## THE TASK
If a line below contains "only", add it to your tally, then answer with the tally alone.

Stored dataset items:

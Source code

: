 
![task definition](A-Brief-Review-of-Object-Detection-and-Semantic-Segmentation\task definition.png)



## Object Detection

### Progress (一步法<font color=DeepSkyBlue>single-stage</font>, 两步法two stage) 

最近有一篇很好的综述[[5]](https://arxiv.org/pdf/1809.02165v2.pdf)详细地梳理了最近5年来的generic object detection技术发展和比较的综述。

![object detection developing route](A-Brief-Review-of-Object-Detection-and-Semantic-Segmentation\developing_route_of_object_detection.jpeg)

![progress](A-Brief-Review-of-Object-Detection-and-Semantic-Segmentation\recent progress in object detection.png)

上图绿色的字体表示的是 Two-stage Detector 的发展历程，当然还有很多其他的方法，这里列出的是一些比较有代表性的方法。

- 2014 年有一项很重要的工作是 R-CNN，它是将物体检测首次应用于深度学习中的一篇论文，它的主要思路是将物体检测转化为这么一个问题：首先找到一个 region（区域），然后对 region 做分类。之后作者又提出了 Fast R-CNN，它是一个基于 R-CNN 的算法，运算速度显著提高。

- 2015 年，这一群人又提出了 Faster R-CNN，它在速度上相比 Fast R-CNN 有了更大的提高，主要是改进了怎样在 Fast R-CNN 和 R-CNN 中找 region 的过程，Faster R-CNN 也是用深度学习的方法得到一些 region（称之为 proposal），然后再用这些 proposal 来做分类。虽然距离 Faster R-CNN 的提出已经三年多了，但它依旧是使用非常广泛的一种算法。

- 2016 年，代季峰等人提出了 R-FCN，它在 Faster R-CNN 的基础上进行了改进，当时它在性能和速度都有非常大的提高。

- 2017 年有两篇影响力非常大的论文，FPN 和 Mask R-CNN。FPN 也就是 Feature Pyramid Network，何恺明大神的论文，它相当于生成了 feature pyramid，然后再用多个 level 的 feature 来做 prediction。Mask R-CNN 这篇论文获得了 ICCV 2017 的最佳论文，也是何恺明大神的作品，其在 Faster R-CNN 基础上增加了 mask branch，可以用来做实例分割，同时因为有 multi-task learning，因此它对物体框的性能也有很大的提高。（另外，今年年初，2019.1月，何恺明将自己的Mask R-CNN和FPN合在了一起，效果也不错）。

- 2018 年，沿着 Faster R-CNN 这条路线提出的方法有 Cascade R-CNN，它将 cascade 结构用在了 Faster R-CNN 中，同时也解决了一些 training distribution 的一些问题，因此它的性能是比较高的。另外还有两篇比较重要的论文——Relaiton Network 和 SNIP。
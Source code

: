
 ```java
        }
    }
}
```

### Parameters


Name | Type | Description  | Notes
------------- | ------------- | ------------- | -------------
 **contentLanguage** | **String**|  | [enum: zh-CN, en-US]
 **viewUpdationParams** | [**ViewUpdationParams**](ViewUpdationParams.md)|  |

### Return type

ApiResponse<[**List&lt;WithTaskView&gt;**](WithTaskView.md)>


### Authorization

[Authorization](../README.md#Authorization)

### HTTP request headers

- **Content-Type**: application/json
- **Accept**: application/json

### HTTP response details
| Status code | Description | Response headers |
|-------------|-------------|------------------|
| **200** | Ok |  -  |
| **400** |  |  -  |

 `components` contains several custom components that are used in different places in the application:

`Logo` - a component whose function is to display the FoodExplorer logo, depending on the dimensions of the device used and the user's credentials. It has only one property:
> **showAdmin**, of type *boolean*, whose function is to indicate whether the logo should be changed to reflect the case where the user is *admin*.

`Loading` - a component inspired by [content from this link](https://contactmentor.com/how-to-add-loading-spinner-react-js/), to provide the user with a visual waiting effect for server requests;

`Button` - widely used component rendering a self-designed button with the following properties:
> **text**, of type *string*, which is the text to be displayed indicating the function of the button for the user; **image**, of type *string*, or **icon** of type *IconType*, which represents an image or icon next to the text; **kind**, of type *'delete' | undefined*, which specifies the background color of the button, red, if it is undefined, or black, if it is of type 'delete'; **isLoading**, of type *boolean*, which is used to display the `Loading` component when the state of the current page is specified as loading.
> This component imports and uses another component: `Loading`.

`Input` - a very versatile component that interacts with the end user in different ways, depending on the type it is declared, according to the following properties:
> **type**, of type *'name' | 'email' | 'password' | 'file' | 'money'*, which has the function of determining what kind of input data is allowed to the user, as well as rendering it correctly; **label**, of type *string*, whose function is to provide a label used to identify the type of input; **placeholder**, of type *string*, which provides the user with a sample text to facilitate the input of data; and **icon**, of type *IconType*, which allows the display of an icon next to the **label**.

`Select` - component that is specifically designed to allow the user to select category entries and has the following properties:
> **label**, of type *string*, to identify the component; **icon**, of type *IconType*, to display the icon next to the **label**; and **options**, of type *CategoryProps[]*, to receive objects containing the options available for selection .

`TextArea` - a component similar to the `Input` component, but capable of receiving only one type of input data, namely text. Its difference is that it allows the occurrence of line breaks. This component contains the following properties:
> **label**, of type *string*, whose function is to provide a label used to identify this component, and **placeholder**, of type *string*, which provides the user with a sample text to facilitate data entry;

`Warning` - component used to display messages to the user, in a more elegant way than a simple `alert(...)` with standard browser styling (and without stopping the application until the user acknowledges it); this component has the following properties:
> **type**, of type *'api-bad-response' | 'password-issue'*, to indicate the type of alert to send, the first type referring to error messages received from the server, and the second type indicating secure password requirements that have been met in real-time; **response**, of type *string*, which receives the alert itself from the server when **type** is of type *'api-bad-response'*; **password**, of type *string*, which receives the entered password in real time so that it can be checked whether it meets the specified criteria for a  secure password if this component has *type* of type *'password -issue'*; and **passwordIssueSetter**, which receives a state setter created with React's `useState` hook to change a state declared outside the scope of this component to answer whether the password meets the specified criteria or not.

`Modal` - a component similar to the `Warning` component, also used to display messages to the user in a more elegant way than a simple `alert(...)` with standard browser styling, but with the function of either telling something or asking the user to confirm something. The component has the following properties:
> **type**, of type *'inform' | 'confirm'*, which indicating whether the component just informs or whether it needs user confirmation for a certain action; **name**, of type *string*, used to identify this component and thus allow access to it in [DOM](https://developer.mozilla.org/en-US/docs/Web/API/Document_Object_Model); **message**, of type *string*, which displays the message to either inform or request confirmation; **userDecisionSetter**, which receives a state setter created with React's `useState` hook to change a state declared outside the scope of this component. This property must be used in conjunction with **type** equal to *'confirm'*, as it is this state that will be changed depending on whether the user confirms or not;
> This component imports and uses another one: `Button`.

## RESPONSE
2